- _What the exercise asks_:
Pull each line holding the word "branch" from the data.

Given data Start Marker

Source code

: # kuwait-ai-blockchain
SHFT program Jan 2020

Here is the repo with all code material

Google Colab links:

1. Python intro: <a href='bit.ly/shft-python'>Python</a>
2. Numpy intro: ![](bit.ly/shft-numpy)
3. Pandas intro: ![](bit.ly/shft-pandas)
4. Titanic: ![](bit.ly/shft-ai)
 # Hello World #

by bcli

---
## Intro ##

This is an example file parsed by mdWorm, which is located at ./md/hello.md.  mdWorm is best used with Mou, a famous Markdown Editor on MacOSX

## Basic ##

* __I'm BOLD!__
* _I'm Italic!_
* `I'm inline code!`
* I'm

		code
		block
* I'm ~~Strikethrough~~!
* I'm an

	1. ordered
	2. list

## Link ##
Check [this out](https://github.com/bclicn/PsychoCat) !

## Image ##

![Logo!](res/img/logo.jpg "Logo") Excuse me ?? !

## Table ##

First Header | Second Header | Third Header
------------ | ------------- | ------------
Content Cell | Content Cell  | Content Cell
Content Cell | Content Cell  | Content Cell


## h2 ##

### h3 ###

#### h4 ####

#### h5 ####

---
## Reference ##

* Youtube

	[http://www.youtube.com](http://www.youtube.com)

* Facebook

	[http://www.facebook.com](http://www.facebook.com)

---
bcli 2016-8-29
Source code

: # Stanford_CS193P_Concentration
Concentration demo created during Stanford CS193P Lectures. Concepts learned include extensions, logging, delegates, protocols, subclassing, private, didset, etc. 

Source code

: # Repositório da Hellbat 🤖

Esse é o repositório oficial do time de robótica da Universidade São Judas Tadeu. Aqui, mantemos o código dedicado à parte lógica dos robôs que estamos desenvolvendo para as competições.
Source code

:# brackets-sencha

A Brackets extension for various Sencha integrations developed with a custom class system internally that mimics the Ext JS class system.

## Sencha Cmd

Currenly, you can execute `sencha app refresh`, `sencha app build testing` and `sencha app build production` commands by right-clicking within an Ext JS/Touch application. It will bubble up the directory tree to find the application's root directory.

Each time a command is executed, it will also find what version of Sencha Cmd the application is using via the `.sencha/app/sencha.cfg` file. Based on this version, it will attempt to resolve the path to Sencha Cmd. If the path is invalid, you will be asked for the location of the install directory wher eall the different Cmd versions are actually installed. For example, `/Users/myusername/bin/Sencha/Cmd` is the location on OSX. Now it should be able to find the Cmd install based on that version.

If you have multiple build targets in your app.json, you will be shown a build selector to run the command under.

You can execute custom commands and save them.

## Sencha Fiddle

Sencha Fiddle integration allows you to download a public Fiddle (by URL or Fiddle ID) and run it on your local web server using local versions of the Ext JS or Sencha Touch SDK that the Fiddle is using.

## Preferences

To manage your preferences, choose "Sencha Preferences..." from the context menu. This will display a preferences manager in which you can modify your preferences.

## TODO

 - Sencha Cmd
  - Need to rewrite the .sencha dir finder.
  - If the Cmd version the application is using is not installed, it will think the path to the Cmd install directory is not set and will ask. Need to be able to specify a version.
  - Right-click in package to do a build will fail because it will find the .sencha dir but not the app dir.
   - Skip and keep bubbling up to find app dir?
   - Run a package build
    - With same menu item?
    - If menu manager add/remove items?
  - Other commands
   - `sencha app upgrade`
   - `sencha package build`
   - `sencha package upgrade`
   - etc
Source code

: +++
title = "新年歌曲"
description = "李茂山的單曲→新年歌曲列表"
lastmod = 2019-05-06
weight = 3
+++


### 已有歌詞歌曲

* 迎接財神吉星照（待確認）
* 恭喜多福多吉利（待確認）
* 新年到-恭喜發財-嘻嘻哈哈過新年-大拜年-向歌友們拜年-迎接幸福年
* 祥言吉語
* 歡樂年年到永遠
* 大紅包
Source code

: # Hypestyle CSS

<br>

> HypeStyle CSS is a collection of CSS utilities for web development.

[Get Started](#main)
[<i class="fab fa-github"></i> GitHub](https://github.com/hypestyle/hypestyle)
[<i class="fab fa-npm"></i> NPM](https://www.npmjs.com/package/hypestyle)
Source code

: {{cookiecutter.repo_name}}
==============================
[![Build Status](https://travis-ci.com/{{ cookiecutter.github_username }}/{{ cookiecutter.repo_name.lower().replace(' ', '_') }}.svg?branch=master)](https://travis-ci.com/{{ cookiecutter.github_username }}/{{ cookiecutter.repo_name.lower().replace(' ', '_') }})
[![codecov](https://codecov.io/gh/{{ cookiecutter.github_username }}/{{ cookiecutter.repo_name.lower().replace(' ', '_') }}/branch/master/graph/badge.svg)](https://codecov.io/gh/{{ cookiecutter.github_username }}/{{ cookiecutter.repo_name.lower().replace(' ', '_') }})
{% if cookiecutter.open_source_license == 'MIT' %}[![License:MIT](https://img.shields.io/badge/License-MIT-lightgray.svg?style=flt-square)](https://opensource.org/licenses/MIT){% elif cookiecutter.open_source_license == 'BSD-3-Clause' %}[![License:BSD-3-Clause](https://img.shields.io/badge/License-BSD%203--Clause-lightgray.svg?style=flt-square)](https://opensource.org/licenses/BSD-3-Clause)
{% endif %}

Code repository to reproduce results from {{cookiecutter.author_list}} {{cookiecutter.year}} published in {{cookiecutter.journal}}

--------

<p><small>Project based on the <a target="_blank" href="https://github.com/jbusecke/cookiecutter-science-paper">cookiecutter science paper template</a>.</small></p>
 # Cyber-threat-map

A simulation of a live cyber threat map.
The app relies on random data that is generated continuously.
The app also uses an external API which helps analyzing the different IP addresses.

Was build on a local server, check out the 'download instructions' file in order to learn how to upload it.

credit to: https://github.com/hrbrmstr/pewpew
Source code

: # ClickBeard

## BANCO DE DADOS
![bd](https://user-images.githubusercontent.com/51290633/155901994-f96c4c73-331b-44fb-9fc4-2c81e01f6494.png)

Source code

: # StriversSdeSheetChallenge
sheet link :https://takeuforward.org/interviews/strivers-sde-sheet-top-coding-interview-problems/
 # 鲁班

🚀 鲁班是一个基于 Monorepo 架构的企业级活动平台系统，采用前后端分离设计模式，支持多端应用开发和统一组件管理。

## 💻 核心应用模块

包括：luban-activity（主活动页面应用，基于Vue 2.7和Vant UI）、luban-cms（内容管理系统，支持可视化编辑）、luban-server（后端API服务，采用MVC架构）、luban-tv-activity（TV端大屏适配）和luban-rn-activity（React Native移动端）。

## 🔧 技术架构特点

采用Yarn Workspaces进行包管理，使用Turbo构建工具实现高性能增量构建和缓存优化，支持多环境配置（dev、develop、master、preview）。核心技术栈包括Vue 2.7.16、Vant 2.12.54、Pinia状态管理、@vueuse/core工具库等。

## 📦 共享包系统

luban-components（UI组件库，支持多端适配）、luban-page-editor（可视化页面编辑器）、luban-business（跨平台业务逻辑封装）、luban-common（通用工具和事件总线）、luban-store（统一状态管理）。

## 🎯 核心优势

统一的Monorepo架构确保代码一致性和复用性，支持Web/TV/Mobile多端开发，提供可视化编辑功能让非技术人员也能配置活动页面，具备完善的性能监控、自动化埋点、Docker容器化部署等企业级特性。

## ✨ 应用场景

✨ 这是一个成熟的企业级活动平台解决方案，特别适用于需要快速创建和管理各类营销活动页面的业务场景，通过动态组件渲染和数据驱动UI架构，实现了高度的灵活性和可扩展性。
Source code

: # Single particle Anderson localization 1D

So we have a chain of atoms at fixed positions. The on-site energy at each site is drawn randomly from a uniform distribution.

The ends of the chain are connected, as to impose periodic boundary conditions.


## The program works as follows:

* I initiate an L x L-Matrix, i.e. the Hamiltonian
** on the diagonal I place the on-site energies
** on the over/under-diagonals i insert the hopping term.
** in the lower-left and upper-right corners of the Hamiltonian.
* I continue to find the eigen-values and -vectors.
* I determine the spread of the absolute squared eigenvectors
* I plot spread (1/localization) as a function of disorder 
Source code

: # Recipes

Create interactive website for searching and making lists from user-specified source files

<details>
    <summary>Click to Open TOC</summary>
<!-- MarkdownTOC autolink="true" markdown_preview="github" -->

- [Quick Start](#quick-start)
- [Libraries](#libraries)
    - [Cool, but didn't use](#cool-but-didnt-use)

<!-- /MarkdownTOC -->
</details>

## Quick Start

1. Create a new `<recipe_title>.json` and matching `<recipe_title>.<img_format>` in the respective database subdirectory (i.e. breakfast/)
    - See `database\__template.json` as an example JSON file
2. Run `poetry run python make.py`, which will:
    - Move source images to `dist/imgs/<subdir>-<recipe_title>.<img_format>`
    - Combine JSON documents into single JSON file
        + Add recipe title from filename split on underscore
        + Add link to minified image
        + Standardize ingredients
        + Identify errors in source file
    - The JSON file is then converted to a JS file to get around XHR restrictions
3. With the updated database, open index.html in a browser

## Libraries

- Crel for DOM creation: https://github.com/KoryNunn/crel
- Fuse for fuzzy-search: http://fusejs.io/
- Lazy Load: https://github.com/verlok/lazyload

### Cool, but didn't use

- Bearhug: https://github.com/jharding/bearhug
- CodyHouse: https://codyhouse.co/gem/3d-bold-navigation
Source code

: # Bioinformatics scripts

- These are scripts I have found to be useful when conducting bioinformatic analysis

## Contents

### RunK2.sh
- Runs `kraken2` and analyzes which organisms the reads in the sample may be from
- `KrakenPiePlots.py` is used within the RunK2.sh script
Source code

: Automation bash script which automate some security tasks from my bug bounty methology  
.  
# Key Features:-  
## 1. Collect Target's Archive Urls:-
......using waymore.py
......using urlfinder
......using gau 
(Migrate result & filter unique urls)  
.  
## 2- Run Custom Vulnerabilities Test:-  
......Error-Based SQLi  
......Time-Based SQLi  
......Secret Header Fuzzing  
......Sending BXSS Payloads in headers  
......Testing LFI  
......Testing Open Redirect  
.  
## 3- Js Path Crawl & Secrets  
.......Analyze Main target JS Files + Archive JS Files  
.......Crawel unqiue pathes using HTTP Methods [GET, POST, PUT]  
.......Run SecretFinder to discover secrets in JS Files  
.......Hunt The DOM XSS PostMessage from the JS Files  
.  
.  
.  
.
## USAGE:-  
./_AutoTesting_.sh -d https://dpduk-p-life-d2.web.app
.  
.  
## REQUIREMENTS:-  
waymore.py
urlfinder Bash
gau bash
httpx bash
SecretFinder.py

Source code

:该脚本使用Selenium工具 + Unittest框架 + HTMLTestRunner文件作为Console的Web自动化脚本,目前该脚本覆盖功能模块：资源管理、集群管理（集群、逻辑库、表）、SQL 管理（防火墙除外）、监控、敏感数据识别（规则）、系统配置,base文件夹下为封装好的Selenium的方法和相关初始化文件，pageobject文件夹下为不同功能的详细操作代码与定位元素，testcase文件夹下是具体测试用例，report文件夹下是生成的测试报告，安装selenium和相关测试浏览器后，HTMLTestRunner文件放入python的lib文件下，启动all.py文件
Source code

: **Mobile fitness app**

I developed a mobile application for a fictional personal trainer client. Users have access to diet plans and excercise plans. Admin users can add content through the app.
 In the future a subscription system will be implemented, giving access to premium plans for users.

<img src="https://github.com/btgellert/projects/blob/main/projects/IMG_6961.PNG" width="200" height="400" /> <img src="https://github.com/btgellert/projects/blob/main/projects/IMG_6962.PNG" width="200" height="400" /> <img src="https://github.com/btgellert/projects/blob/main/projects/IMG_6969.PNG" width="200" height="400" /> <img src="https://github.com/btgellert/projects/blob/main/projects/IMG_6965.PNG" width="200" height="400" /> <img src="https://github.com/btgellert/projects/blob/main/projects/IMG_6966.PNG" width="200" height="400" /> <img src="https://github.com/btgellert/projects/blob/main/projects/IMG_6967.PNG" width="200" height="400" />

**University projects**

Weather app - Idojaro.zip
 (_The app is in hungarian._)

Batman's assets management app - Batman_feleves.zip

Given data End Marker

- _Exercise response_:
[![Build Status](https://travis-ci.com/{{ cookiecutter.github_username }}/{{ cookiecutter.repo_name.lower().replace(' ', '_') }}.svg?branch=master)](https://travis-ci.com/{{ cookiecutter.github_username }}/{{ cookiecutter.repo_name.lower().replace(' ', '_') }})
[![codecov](https://codecov.io/gh/{{ cookiecutter.github_username }}/{{ cookiecutter.repo_name.lower().replace(' ', '_') }}/branch/master/graph/badge.svg)](https://codecov.io/gh/{{ cookiecutter.github_username }}/{{ cookiecutter.repo_name.lower().replace(' ', '_') }})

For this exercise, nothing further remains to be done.